▸ What this task involves: From the first line to the last, repeat the data below exactly.

Dataset records
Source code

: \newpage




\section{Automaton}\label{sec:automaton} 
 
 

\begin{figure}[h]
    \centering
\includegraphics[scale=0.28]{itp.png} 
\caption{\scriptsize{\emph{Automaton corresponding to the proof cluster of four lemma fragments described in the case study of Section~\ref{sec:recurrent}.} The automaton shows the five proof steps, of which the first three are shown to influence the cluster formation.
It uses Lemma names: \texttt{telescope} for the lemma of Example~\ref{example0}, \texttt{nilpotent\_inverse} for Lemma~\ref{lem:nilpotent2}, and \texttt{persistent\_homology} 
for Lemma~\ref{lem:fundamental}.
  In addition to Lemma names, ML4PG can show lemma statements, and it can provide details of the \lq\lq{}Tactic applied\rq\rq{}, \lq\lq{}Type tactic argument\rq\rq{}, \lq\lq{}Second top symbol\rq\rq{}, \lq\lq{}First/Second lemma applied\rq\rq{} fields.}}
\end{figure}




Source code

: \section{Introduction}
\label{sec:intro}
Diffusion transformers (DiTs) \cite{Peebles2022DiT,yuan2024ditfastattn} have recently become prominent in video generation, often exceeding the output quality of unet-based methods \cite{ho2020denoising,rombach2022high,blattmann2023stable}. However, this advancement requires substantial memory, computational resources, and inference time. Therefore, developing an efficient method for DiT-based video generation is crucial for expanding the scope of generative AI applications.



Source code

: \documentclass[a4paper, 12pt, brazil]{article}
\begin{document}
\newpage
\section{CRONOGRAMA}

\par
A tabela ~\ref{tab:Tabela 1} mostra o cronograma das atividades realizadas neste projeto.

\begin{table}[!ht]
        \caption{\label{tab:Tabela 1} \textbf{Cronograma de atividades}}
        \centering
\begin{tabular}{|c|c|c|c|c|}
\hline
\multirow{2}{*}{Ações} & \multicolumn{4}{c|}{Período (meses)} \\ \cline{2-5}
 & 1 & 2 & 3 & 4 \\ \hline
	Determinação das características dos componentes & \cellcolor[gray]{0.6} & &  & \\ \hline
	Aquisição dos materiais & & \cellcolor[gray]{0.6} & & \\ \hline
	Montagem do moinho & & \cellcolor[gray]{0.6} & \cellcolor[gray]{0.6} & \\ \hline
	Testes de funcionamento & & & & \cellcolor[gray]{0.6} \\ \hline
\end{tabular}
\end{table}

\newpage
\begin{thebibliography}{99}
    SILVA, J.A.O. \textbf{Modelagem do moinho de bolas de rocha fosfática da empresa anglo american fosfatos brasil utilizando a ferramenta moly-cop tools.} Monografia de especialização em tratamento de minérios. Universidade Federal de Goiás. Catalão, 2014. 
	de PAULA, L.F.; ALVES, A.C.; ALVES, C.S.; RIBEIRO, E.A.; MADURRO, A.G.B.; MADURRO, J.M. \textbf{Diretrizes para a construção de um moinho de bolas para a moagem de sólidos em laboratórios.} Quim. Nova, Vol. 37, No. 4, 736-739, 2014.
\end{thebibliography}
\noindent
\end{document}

▸ Task solution:
Source code

: \newpage




\section{Automaton}\label{sec:automaton} 
 
 

\begin{figure}[h]
    \centering
\includegraphics[scale=0.28]{itp.png} 
\caption{\scriptsize{\emph{Automaton corresponding to the proof cluster of four lemma fragments described in the case study of Section~\ref{sec:recurrent}.} The automaton shows the five proof steps, of which the first three are shown to influence the cluster formation.
It uses Lemma names: \texttt{telescope} for the lemma of Example~\ref{example0}, \texttt{nilpotent\_inverse} for Lemma~\ref{lem:nilpotent2}, and \texttt{persistent\_homology} 
for Lemma~\ref{lem:fundamental}.
  In addition to Lemma names, ML4PG can show lemma statements, and it can provide details of the \lq\lq{}Tactic applied\rq\rq{}, \lq\lq{}Type tactic argument\rq\rq{}, \lq\lq{}Second top symbol\rq\rq{}, \lq\lq{}First/Second lemma applied\rq\rq{} fields.}}
\end{figure}




Source code

: \section{Introduction}
\label{sec:intro}
Diffusion transformers (DiTs) \cite{Peebles2022DiT,yuan2024ditfastattn} have recently become prominent in video generation, often exceeding the output quality of unet-based methods \cite{ho2020denoising,rombach2022high,blattmann2023stable}. However, this advancement requires substantial memory, computational resources, and inference time. Therefore, developing an efficient method for DiT-based video generation is crucial for expanding the scope of generative AI applications.



Source code

: \documentclass[a4paper, 12pt, brazil]{article}
\begin{document}
\newpage
\section{CRONOGRAMA}

\par
A tabela ~\ref{tab:Tabela 1} mostra o cronograma das atividades realizadas neste projeto.

\begin{table}[!ht]
        \caption{\label{tab:Tabela 1} \textbf{Cronograma de atividades}}
        \centering
\begin{tabular}{|c|c|c|c|c|}
\hline
\multirow{2}{*}{Ações} & \multicolumn{4}{c|}{Período (meses)} \\ \cline{2-5}
 & 1 & 2 & 3 & 4 \\ \hline
	Determinação das características dos componentes & \cellcolor[gray]{0.6} & &  & \\ \hline
	Aquisição dos materiais & & \cellcolor[gray]{0.6} & & \\ \hline
	Montagem do moinho & & \cellcolor[gray]{0.6} & \cellcolor[gray]{0.6} & \\ \hline
	Testes de funcionamento & & & & \cellcolor[gray]{0.6} \\ \hline
\end{tabular}
\end{table}

\newpage
\begin{thebibliography}{99}
    SILVA, J.A.O. \textbf{Modelagem do moinho de bolas de rocha fosfática da empresa anglo american fosfatos brasil utilizando a ferramenta moly-cop tools.} Monografia de especialização em tratamento de minérios. Universidade Federal de Goiás. Catalão, 2014. 
	de PAULA, L.F.; ALVES, A.C.; ALVES, C.S.; RIBEIRO, E.A.; MADURRO, A.G.B.; MADURRO, J.M. \textbf{Diretrizes para a construção de um moinho de bolas para a moagem de sólidos em laboratórios.} Quim. Nova, Vol. 37, No. 4, 736-739, 2014.
\end{thebibliography}
\noindent
\end{document}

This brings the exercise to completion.